● **EXERCISE REQUIREMENTS**:
Write only the number of lines in the records beneath that hold "courbure".

Top of MATERIAL FOR THIS EXERCISE

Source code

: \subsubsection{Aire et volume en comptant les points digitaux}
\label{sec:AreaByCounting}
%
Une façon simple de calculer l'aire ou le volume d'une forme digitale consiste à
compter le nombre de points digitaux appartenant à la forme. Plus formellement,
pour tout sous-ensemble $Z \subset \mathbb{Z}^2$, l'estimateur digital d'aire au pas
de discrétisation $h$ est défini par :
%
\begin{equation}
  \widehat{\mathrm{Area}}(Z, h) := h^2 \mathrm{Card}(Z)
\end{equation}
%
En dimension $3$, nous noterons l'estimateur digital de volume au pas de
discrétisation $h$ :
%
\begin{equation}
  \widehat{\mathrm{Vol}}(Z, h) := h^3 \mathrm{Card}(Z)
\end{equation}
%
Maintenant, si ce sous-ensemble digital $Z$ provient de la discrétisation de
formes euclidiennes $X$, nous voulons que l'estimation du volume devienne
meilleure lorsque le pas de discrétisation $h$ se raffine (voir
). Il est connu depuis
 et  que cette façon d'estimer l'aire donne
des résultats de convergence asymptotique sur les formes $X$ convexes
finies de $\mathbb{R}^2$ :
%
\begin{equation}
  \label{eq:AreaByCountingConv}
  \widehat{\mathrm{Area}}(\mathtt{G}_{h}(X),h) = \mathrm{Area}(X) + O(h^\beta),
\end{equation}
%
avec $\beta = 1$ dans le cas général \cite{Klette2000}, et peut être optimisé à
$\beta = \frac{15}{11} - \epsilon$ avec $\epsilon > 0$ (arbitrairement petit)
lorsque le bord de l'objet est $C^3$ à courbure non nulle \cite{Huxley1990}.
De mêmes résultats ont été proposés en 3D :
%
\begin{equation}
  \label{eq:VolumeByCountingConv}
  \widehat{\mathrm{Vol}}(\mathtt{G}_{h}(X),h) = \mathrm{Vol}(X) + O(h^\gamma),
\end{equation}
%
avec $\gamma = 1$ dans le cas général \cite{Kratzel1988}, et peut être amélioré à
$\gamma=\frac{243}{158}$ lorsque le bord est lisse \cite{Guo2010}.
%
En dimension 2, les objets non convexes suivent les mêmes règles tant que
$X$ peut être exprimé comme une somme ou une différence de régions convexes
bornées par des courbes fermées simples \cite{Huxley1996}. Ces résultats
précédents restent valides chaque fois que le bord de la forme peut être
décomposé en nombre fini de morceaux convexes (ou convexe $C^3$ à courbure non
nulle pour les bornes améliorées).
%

Bottom of MATERIAL FOR THIS EXERCISE

● **EXERCISE ANSWER**:
2